İstatistiklerden sonra, iki farklı yapıdaki pistlerde Hindistan'da RBR üstünken Abu Dhabi'de McLaren'in üstünlüğünü gördük. RBR'nin Japonya'dan beri kullandığı - Singapur'da ne ölçüde kullanıldığı biraz muallakta- kendine özgü DRS sisteminin hızlı virajlarda artı bir avantaj getirdiği  konuşuluyordu. Abu Dhabi'nin yavaş yapısı RBR'ye tam uymamış olabilir, McLaren'in bu tür pistlerdeki hızıyla da birleşince Hamilton'la McLaren baskın göründü. Yarıştan önce McLaren'den Sam Micheal RBR'nin üstünlüğünün daha çok pistlere özgü olduğunu söylemişti, haklıdır muhtemelen fakat Austin'den ilk gözlemlerin oranın da akıcı en azından Abu Dhabi'den hızlı olduğu, keza Interlagos'un da bilindiği üzere yavaş bir pist olmadığı gerçeği var. Bakalım Sam ne kadar haklı çıkacak.

Hindistan

Hafta boyunca konuşulan Ferrari güncellemelerinin altında Ferrari ve Domenicali'nin üzerinde oluşan baskıdan kaynaklandığı ortaya çıktı sanki. Araçta 'müthiş' bir şey yok hala ve bu kadar konuşulmasının nedeni üzerlerindeki baskıymış. Alonso Hindistan'da RBR'den 0.5, Hamilton'dan 0.2, Abu Dhabi'de 0.5 ve 0.9 sn geride kaldı. İyi bir tur atmadığını düşünürsek 0.3 ve 0.7 de diyebiliriz belki. Bu saatten sonra Ferrari'nin bırakın RBR'yi McLaren'i geçmesi de zor. Yapılan açıklamalar ortamı yumuşatmak için sanki. Ufak bir ihtimalle önemli bir D-DRS güncellemesi dışında iş yine Alonso'ya kalacak gibi.

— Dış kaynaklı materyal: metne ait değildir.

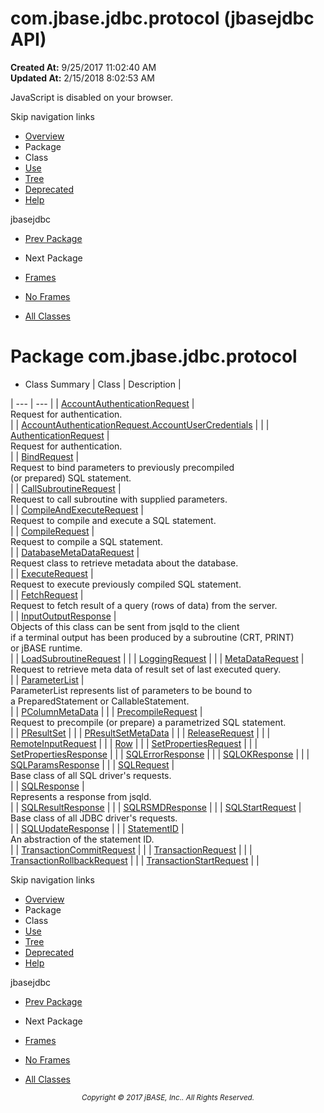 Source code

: # com.jbase.jdbc.protocol (jbasejdbc   API)

**Created At:** 9/25/2017 11:02:40 AM  
**Updated At:** 2/15/2018 8:02:53 AM  

<script type="text/javascript"><!--
    try {
        if (location.href.indexOf('is-external=true') == -1) {
            parent.document.title="com.jbase.jdbc.protocol (jbasejdbc   API)";
        }
    }
    catch(err) {
    }
//--></script><noscript><div>JavaScript is disabled on your browser.</div></noscript><!-- ========= START OF TOP NAVBAR ======= -->
<!--   -->
Skip navigation links
<!--   -->
- [Overview](../../../../overview-summary.html)
- Package
- Class
- [Use](/39240-protocol/com_jbase_jdbc_protocol_package-use)
- [Tree](/39240-protocol/com_jbase_jdbc_protocol_package-tree)
- [Deprecated](../../../../deprecated-list.html)
- [Help](../../../../help-doc.html)


jbasejdbc <br>

- [Prev Package](/39238-inflow/com_jbase_jdbc_io_inflow_package-summary)
- Next Package


- [Frames](../../../../index.html?com/jbase/jdbc/protocol//39240-protocol/com_jbase_jdbc_protocol_package-summary)
- [No Frames](/39240-protocol/com_jbase_jdbc_protocol_package-summary)


- [All Classes](../../../../allclasses-noframe.html)


<script type="text/javascript"><!--
  allClassesLink = document.getElementById("allclasses_navbar_top");
  if(window==top) {
    allClassesLink.style.display = "block";
  }
  else {
    allClassesLink.style.display = "none";
  }
  //--></script>
<!--   -->
<!-- ========= END OF TOP NAVBAR ========= -->
# Package com.jbase.jdbc.protocol

- <caption><span>Class Summary</span><span class="tabEnd"> </span></caption>| Class | Description |
| --- | --- |
| [AccountAuthenticationRequest](/39240-protocol/com_jbase_jdbc_protocol_accountauthenticationrequest "class in com.jbase.jdbc.protocol") | <br>Request for authentication.<br> |
| [AccountAuthenticationRequest.AccountUserCredentials](/39240-protocol/com_jbase_jdbc_protocol_AccountAuthenticationRequest.AccountUserCredentials "class in com.jbase.jdbc.protocol") |   |
| [AuthenticationRequest](/39240-protocol/com_jbase_jdbc_protocol_authenticationrequest "class in com.jbase.jdbc.protocol") | <br>Request for authentication.<br> |
| [BindRequest](/39240-protocol/com_jbase_jdbc_protocol_BindRequest "class in com.jbase.jdbc.protocol") | <br>Request to bind parameters to previously precompiled<br> (or prepared) SQL statement.<br> |
| [CallSubroutineRequest](/39240-protocol/com_jbase_jdbc_protocol_CallSubroutineRequest "class in com.jbase.jdbc.protocol") | <br>Request to call subroutine with supplied parameters.<br> |
| [CompileAndExecuteRequest](/39240-protocol/com_jbase_jdbc_protocol_CompileAndExecuteRequest "class in com.jbase.jdbc.protocol") | <br>Request to compile and execute a SQL statement.<br> |
| [CompileRequest](/39240-protocol/com_jbase_jdbc_protocol_CompileRequest "class in com.jbase.jdbc.protocol") | <br>Request to compile a SQL statement.<br> |
| [DatabaseMetaDataRequest](/39240-protocol/com_jbase_jdbc_protocol_DatabaseMetaDataRequest "class in com.jbase.jdbc.protocol") | <br>Request class to retrieve metadata about the database.<br> |
| [ExecuteRequest](/39240-protocol/com_jbase_jdbc_protocol_ExecuteRequest "class in com.jbase.jdbc.protocol") | <br>Request to execute previously compiled SQL statement.<br> |
| [FetchRequest](/39240-protocol/com_jbase_jdbc_protocol_FetchRequest "class in com.jbase.jdbc.protocol") | <br>Request to fetch result of a query (rows of data) from the server.<br> |
| [InputOutputResponse](/39240-protocol/com_jbase_jdbc_protocol_InputOutputResponse "class in com.jbase.jdbc.protocol") | <br>Objects of this class can be sent from jsqld to the client<br> if a terminal output has been produced by a subroutine (CRT, PRINT)<br> or jBASE runtime.<br> |
| [LoadSubroutineRequest](/39240-protocol/com_jbase_jdbc_protocol_LoadSubroutineRequest "class in com.jbase.jdbc.protocol") |   |
| [LoggingRequest](/39240-protocol/com_jbase_jdbc_protocol_loggingrequest "class in com.jbase.jdbc.protocol") |   |
| [MetaDataRequest](/39240-protocol/com_jbase_jdbc_protocol_metadatarequest "class in com.jbase.jdbc.protocol") | <br>Request to retrieve meta data of result set of last executed query.<br> |
| [ParameterList](/39240-protocol/com_jbase_jdbc_protocol_ParameterList "class in com.jbase.jdbc.protocol") | <br>ParameterList represents list of parameters to be bound to<br> a PreparedStatement or CallableStatement.<br> |
| [PColumnMetaData](/39240-protocol/com_jbase_jdbc_protocol_PColumnMetaData "class in com.jbase.jdbc.protocol") |   |
| [PrecompileRequest](/39240-protocol/com_jbase_jdbc_protocol_PrecompileRequest "class in com.jbase.jdbc.protocol") | <br>Request to precompile (or prepare) a parametrized SQL statement.<br> |
| [PResultSet](/39240-protocol/com_jbase_jdbc_protocol_PResultSet "class in com.jbase.jdbc.protocol") |   |
| [PResultSetMetaData](/39240-protocol/com_jbase_jdbc_protocol_PResultSetMetaData "class in com.jbase.jdbc.protocol") |   |
| [ReleaseRequest](/39240-protocol/com_jbase_jdbc_protocol_ReleaseRequest "class in com.jbase.jdbc.protocol") |   |
| [RemoteInputRequest](/39240-protocol/com_jbase_jdbc_protocol_RemoteInputRequest "class in com.jbase.jdbc.protocol") |   |
| [Row](/39240-protocol/com_jbase_jdbc_protocol_Row "class in com.jbase.jdbc.protocol") |   |
| [SetPropertiesRequest](/39240-protocol/com_jbase_jdbc_protocol_SetPropertiesRequest "class in com.jbase.jdbc.protocol") |   |
| [SetPropertiesResponse](/39240-protocol/com_jbase_jdbc_protocol_SetPropertiesResponse "class in com.jbase.jdbc.protocol") |   |
| [SQLErrorResponse](/39240-protocol/com_jbase_jdbc_protocol_SQLErrorResponse "class in com.jbase.jdbc.protocol") |   |
| [SQLOKResponse](/39240-protocol/com_jbase_jdbc_protocol_SQLOKResponse "class in com.jbase.jdbc.protocol") |   |
| [SQLParamsResponse](/39240-protocol/com_jbase_jdbc_protocol_SQLParamsResponse "class in com.jbase.jdbc.protocol") |   |
| [SQLRequest](/39240-protocol/com_jbase_jdbc_protocol_SQLRequest "class in com.jbase.jdbc.protocol") | <br>Base class of all SQL driver's requests.<br> |
| [SQLResponse](/39240-protocol/com_jbase_jdbc_protocol_SQLResponse "class in com.jbase.jdbc.protocol") | <br>Represents a response from jsqld.<br> |
| [SQLResultResponse](/39240-protocol/com_jbase_jdbc_protocol_SQLResultResponse "class in com.jbase.jdbc.protocol") |   |
| [SQLRSMDResponse](/39240-protocol/com_jbase_jdbc_protocol_SQLRSMDResponse "class in com.jbase.jdbc.protocol") |   |
| [SQLStartRequest](/39240-protocol/com_jbase_jdbc_protocol_SQLStartRequest "class in com.jbase.jdbc.protocol") | <br>Base class of all JDBC driver's requests.<br> |
| [SQLUpdateResponse](/39240-protocol/com_jbase_jdbc_protocol_SQLUpdateResponse "class in com.jbase.jdbc.protocol") |   |
| [StatementID](/39240-protocol/com_jbase_jdbc_protocol_statementid "class in com.jbase.jdbc.protocol") | <br>An abstraction of the statement ID.<br> |
| [TransactionCommitRequest](/39240-protocol/com_jbase_jdbc_protocol_transactioncommitrequest "class in com.jbase.jdbc.protocol") |   |
| [TransactionRequest](/39240-protocol/com_jbase_jdbc_protocol_transactionrequest "class in com.jbase.jdbc.protocol") |   |
| [TransactionRollbackRequest](/39240-protocol/com_jbase_jdbc_protocol_transactionrollbackrequest "class in com.jbase.jdbc.protocol") |   |
| [TransactionStartRequest](/39240-protocol/com_jbase_jdbc_protocol_transactionstartrequest "class in com.jbase.jdbc.protocol") |   |
<!-- ======= START OF BOTTOM NAVBAR ====== -->
<!--   -->
Skip navigation links
<!--   -->
- [Overview](../../../../overview-summary.html)
- Package
- Class
- [Use](/39240-protocol/com_jbase_jdbc_protocol_package-use)
- [Tree](/39240-protocol/com_jbase_jdbc_protocol_package-tree)
- [Deprecated](../../../../deprecated-list.html)
- [Help](../../../../help-doc.html)


jbasejdbc <br>

- [Prev Package](/39238-inflow/com_jbase_jdbc_io_inflow_package-summary)
- Next Package


- [Frames](../../../../index.html?com/jbase/jdbc/protocol//39240-protocol/com_jbase_jdbc_protocol_package-summary)
- [No Frames](/39240-protocol/com_jbase_jdbc_protocol_package-summary)


- [All Classes](../../../../allclasses-noframe.html)


<script type="text/javascript"><!--
  allClassesLink = document.getElementById("allclasses_navbar_bottom");
  if(window==top) {
    allClassesLink.style.display = "block";
  }
  else {
    allClassesLink.style.display = "none";
  }
  //--></script>
<!--   -->
<!-- ======== END OF BOTTOM NAVBAR ======= -->
<small>			<center>			<i>Copyright © 2017 jBASE, Inc.. All Rights Reserved.</i>		</center></small>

Hindistan ve Abu Dhabi'de Alonso fırsatçılığı ve Ferrari'nin düzlük hızıyla beraber ilk turda önemli geçişler yaptı. Artık startlar ve ilk tur çok önemli hale geldi. Çünkü temiz hava ile beraber öndeki pilot yeterince fark açtığı ve pit sayısı azaldığı için pit çıkışları rakibini geçme şansı da oldukça azaldı. Hindistan'ın tur derecelerine baktığımızda yumuşak lastiklerde bariz şekilde Vettel'in Alonso'dan hızlı olduğunu görüyoruz, 5.turda 6.3 sn olan fark 28.tur 13 sn. Sert lastiklerde ise fark kapanıyor, McLaren'in sert lastik performansı ise rakiplerinden iyi olsa da pek bir işe yaramıyor o saatten sonra.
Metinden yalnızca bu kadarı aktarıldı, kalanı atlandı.